Nice! Good luck with that. Now - Nadine, if you could tell your younger self one thing about being freelance, what would that be?

Nadine Campbell:

Hmm, good question. I took two years to start. I took two years of thinking about it. You know, obviously you're busy with other stuff, but I wish I'd started sooner. So I would say to myself, just try it out. What's the worst that can happen? Nothing. You just go back to perm work again. So be confident, listen to what your intuition is telling you.

Steve Folland:

It sounds like everything's gone pretty swimmingly. It sounds great. Is there anything that you've found hard in being freelance?

Nadine Campbell:

Firstly, I'll say I am a positive, glass half full type of person. So if you ask me something I'm gonna give you the most positive answer. However, it doesn't mean it's all gone swimmingly. You know, I've had periods of not working. So that to me, that's the biggest challenge. The biggest challenge is when you aren't organised enough. Like I mentioned very briefly earlier when I left a job and did not line up the next one and then I was off for a long time and it wasn't a pandemic or anything like that, I just didn't line up things properly and I missed a lot of windows and I ended up out of work for a long period of time and it was quite nerve-wracking cause I was trying to buy a house. So it had a big impact and also not working has a big, big impact and not having any money.
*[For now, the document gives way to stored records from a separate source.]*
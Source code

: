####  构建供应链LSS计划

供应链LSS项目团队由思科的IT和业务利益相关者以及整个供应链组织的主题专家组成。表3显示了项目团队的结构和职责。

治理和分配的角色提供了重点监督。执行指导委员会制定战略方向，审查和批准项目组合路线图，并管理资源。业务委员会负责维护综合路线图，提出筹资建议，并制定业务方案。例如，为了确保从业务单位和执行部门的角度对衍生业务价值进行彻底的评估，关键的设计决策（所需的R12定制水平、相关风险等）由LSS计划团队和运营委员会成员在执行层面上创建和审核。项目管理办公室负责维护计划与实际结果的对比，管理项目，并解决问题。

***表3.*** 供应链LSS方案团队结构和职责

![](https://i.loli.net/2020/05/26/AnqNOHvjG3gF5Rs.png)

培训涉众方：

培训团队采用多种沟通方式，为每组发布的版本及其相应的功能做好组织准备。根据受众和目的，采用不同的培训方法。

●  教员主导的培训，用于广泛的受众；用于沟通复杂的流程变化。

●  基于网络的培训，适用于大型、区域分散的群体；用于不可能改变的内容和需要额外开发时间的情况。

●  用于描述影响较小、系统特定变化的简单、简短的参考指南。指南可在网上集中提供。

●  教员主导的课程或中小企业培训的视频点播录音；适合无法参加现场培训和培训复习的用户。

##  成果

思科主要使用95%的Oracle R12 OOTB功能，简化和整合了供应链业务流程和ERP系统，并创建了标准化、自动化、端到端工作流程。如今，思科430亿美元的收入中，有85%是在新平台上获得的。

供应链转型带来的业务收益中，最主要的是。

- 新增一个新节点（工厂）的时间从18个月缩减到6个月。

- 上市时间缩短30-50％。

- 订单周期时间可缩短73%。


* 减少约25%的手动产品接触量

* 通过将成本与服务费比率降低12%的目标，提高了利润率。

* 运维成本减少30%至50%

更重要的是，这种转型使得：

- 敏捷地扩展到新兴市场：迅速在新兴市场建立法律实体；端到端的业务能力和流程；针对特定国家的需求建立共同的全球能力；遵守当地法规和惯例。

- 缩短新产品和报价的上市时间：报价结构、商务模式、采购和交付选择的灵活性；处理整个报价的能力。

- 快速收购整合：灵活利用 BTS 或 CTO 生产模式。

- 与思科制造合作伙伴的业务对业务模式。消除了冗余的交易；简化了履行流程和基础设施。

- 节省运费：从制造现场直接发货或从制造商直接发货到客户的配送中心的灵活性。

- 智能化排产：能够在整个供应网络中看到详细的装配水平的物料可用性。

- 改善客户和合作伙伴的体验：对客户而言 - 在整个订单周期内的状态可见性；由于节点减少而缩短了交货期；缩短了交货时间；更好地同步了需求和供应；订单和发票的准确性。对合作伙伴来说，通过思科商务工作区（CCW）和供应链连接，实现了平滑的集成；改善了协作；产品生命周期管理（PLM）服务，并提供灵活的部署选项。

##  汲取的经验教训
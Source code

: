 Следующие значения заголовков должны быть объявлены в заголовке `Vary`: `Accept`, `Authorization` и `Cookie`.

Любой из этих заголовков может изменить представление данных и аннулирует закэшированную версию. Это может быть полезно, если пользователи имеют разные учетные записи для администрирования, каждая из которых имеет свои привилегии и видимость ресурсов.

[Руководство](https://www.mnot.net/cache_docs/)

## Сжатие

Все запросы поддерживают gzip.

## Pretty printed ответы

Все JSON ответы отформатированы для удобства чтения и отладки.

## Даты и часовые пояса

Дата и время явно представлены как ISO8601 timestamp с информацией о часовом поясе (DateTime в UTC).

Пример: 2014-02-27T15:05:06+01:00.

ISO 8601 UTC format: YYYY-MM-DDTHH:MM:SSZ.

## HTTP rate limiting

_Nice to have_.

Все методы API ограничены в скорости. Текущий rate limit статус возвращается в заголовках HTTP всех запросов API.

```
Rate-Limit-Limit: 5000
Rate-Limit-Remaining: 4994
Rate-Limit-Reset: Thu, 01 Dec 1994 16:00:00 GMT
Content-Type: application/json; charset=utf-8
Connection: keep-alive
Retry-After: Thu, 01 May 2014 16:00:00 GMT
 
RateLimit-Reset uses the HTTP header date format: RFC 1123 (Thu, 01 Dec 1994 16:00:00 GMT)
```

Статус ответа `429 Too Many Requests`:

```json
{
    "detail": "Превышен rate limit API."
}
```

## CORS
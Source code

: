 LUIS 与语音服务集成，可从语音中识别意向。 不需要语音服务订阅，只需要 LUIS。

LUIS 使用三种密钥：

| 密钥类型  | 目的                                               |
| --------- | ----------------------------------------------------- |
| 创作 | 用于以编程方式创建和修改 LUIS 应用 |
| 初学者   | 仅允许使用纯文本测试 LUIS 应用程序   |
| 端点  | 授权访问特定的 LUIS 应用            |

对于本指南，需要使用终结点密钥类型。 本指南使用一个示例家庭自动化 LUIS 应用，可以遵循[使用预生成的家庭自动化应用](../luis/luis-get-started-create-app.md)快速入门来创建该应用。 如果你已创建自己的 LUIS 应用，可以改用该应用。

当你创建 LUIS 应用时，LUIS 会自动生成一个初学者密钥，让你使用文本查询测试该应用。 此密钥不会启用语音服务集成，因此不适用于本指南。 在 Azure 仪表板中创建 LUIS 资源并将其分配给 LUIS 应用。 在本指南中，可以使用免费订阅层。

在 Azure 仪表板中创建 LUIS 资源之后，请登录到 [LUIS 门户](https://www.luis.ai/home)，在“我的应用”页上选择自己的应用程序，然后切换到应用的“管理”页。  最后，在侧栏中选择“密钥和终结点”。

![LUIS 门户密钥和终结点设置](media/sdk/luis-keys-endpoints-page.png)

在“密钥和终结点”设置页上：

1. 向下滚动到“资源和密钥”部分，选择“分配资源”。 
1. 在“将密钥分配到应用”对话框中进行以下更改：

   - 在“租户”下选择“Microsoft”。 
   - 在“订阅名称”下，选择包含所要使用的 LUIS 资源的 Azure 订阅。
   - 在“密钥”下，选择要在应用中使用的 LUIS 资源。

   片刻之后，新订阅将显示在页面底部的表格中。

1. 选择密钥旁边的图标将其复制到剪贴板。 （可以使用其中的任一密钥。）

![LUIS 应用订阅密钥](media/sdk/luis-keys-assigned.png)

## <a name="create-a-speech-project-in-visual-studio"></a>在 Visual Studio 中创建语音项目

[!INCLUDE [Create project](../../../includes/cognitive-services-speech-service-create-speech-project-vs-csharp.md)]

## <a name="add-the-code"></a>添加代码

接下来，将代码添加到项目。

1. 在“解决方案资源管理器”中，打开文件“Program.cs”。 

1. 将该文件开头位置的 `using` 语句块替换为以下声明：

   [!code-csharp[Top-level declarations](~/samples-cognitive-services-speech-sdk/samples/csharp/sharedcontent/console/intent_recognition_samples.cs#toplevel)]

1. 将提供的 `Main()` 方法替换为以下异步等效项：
So they are the biggest things I think you need to look out for - to ensure that I don't think it's going so great that I don't need to look for a job because you really never know what's coming around the corner. On top of that, I would say in the beginning financially in terms of setting up a business and you know, getting out all of my finances in the right way, I made a lot of mistakes there.

So I'd be using one account to do business stuff and personal stuff and the first year I did my accounts, it was a nightmare. It took me basically hours and hours and hours and hours to sift through receipts and bank statement and try and figure out where I spent my money - which bit was business and which bit was personal. So these are all the things that happen in the background that you might not necessarily see. And it might sound like it's going swimmingly <laugh>, but you know, I've had a lot of bumps in the road. I've had, you know, periods of time where I feel like I should be at a higher level when I'm not. In terms of by financially being enumerated, I feel like that's been better. I've managed to get myself in a good position there. But in terms of some of the roles, I think I should have been doing bigger roles and wasn't necessarily doing that because the enumeration was fine. So there are lots of challenges you need to overcome and I think it just comes with confidence and experience and then you can avoid them a bit, but you can't stop them. You'll still get challenges.

Steve Folland:

Nadine, thanks so much and all the best being freelance!

Nadine Campbell:

Thank you so much. I've really enjoyed today's interview. I feel like I'm chatting with a friend! <laugh>.